I am saddened when students will not sign up for a course that is likely to have a negative impact on their GPA.

As an English teacher, I have grown weary of being buried in marking, regardless of how much integrity my assignments have, and no matter how few writing assignments I assign in each course. (Before you all offer helpful advice, I am already very good at not marking everything they write.)

High school administrators are kept so busy with non-educational tasks that they have little or no time for what they no doubt considered their mandate to be (facilitating better teaching and learning) when they entered that profession.

Meetings continue to be held too often and for too long, with no improvement in the massive amount of time we spend being talked to, or the brief moments of legitimate educational dialogue. Unlike my first few years, I am now able to see how even those decisions that teachers are invited to take part in are carefully structured so that some options are never discussed, and the desired option will become the choice that is made.

Report cards remain the time-consuming, woefully inadequate communications they have always been.

Most recently, the proliferation of small electronic devices has led to the necessity of energy-consuming policing on the part of the high school teacher. These days, if a student's hands are not visible above his desk, the teacher knows there is a cellphone, PSP, DS, or (sorry, Steve) iPod under there, and that learning is being impaired.

My own children have paid a price in my attention for the years I have spent as an English teacher. They learned that at least four weekends a year, Daddy is completely unavailable to them, and there are many Sundays during which he spends the entire day marking. I have helped them with their own homework with one eye on the clock, hoping there will be time for my homework when theirs is done.

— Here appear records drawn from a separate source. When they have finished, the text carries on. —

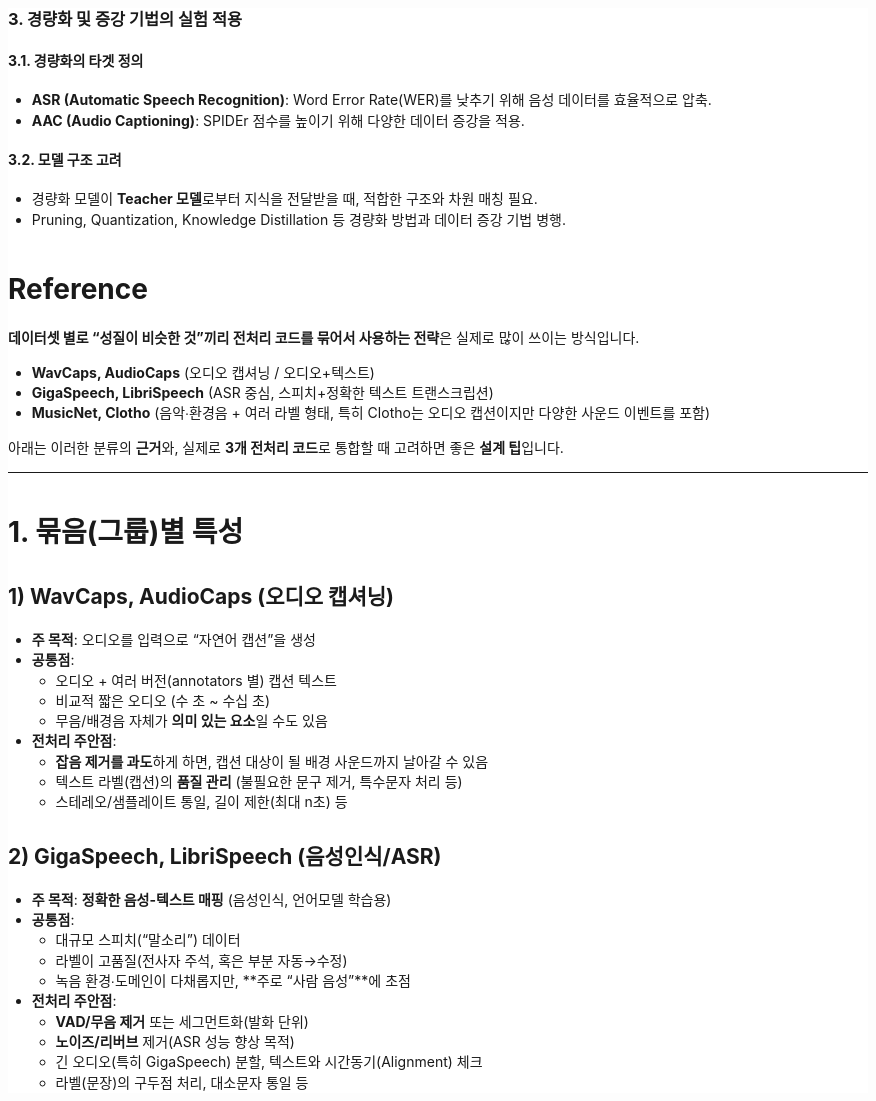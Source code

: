 ### **3. 경량화 및 증강 기법의 실험 적용**

#### **3.1. 경량화의 타겟 정의**

- **ASR (Automatic Speech Recognition)**: Word Error Rate(WER)를 낮추기 위해 음성 데이터를 효율적으로 압축.
- **AAC (Audio Captioning)**: SPIDEr 점수를 높이기 위해 다양한 데이터 증강을 적용.

#### **3.2. 모델 구조 고려**

- 경량화 모델이 **Teacher 모델**로부터 지식을 전달받을 때, 적합한 구조와 차원 매칭 필요.
- Pruning, Quantization, Knowledge Distillation 등 경량화 방법과 데이터 증강 기법 병행.

# Reference
**데이터셋 별로 “성질이 비슷한 것”끼리 전처리 코드를 묶어서 사용하는 전략**은 실제로 많이 쓰이는 방식입니다.

- **WavCaps, AudioCaps** (오디오 캡셔닝 / 오디오+텍스트)
- **GigaSpeech, LibriSpeech** (ASR 중심, 스피치+정확한 텍스트 트랜스크립션)
- **MusicNet, Clotho** (음악∙환경음 + 여러 라벨 형태, 특히 Clotho는 오디오 캡션이지만 다양한 사운드 이벤트를 포함)

아래는 이러한 분류의 **근거**와, 실제로 **3개 전처리 코드**로 통합할 때 고려하면 좋은 **설계 팁**입니다.

---

# 1. 묶음(그룹)별 특성

## 1) WavCaps, AudioCaps (오디오 캡셔닝)

- **주 목적**: 오디오를 입력으로 “자연어 캡션”을 생성
- **공통점**:
    - 오디오 + 여러 버전(annotators 별) 캡션 텍스트
    - 비교적 짧은 오디오 (수 초 ~ 수십 초)
    - 무음/배경음 자체가 **의미 있는 요소**일 수도 있음
- **전처리 주안점**:
    - **잡음 제거를 과도**하게 하면, 캡션 대상이 될 배경 사운드까지 날아갈 수 있음
    - 텍스트 라벨(캡션)의 **품질 관리** (불필요한 문구 제거, 특수문자 처리 등)
    - 스테레오/샘플레이트 통일, 길이 제한(최대 n초) 등

## 2) GigaSpeech, LibriSpeech (음성인식/ASR)

- **주 목적**: **정확한 음성-텍스트 매핑** (음성인식, 언어모델 학습용)
- **공통점**:
    - 대규모 스피치(“말소리”) 데이터
    - 라벨이 고품질(전사자 주석, 혹은 부분 자동→수정)
    - 녹음 환경∙도메인이 다채롭지만, **주로 “사람 음성”**에 초점
- **전처리 주안점**:
    - **VAD/무음 제거** 또는 세그먼트화(발화 단위)
    - **노이즈/리버브** 제거(ASR 성능 향상 목적)
    - 긴 오디오(특히 GigaSpeech) 분할, 텍스트와 시간동기(Alignment) 체크
    - 라벨(문장)의 구두점 처리, 대소문자 통일 등
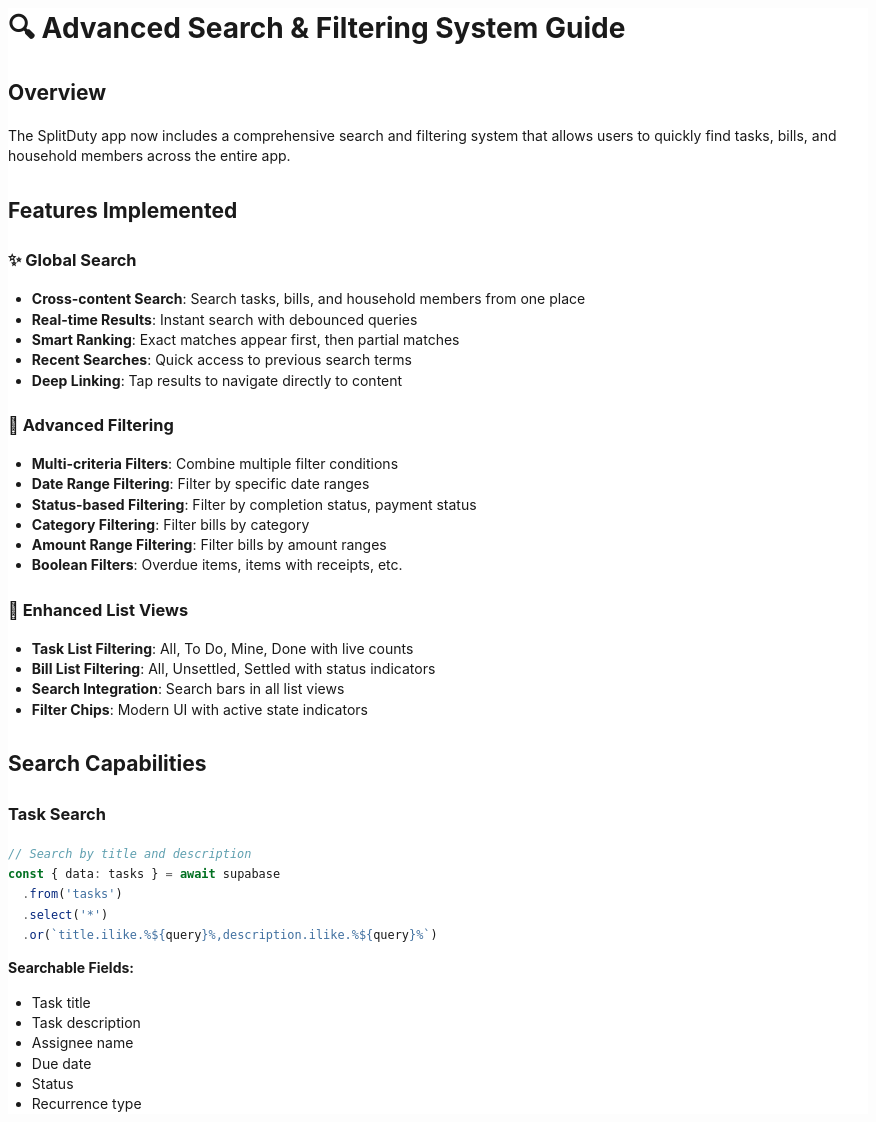 # 🔍 Advanced Search & Filtering System Guide

## Overview

The SplitDuty app now includes a comprehensive search and filtering system that allows users to quickly find tasks, bills, and household members across the entire app.

## Features Implemented

### ✨ **Global Search**
- **Cross-content Search**: Search tasks, bills, and household members from one place
- **Real-time Results**: Instant search with debounced queries
- **Smart Ranking**: Exact matches appear first, then partial matches
- **Recent Searches**: Quick access to previous search terms
- **Deep Linking**: Tap results to navigate directly to content

### 🎯 **Advanced Filtering**
- **Multi-criteria Filters**: Combine multiple filter conditions
- **Date Range Filtering**: Filter by specific date ranges
- **Status-based Filtering**: Filter by completion status, payment status
- **Category Filtering**: Filter bills by category
- **Amount Range Filtering**: Filter bills by amount ranges
- **Boolean Filters**: Overdue items, items with receipts, etc.

### 📱 **Enhanced List Views**
- **Task List Filtering**: All, To Do, Mine, Done with live counts
- **Bill List Filtering**: All, Unsettled, Settled with status indicators
- **Search Integration**: Search bars in all list views
- **Filter Chips**: Modern UI with active state indicators

## Search Capabilities

### **Task Search**
```typescript
// Search by title and description
const { data: tasks } = await supabase
  .from('tasks')
  .select('*')
  .or(`title.ilike.%${query}%,description.ilike.%${query}%`)
```

**Searchable Fields:**
- Task title
- Task description
- Assignee name
- Due date
- Status
- Recurrence type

If it were possible to work in a classroom without the marking, the meetings, the report cards, and the bureaucracy, I am confident I could complete the rest of my teaching career with the enthusiasm I had in my 20s. As a TOC, this is actually close to my current experience, but I now lack the ability to build relationships with individual students and groups of students.

Despite the negativity of this rant, I hope that someone will post a rebuttal that is as glowing as mine is dark. If there is one lesson to be learned from the history of education, it is that things are cyclical. With declining enrolment in many places, post-secondary access should become easier, which in turn could create a high school environment in which the importance of marks may diminish. 

I can't imagine a profession more charged with both rewards and responsibilities than teaching, and all those who are drawn to teaching as a career should explore it. My comments are a specific response to Gamalen's question about regrets.

Last night, at the Vancouver Art Gallery, I ran into a former student of mine who graduated, I think, six years ago. She is finishing her first degree this year, and plan to become a teacher. I congratulated her on her intention, and wished her luck without a hint of negativity or cynicism. I believe she will be a fine teacher.


----------



## Dr.G. (Aug 4, 2001)

Kazak, a fine posting. I sadly agree with your comments about grading. My grading is very time consuming (on my part) but very rewarding for the students I teach online. With 50% of the course grade coming from discussion postings, and the other 50% coming from a reflective final, I force my students to think, share their thoughts, comment upon the thoughts of others and to self-reflect. I am not an easy grader, but students say that a 75% with me is far more meaningful than a 95% from a course with only objective multiple choice evaluations. 

While my university will not accept the ratemyprofessors.com ratings as valid, be they high or low, I use them as a guide. While I am not the highest rated prof at MUN, I have been assessed on this site more than any other prof. I am also the "hottest" prof, with 60 "chili peppers", but I think that this is more of a joke.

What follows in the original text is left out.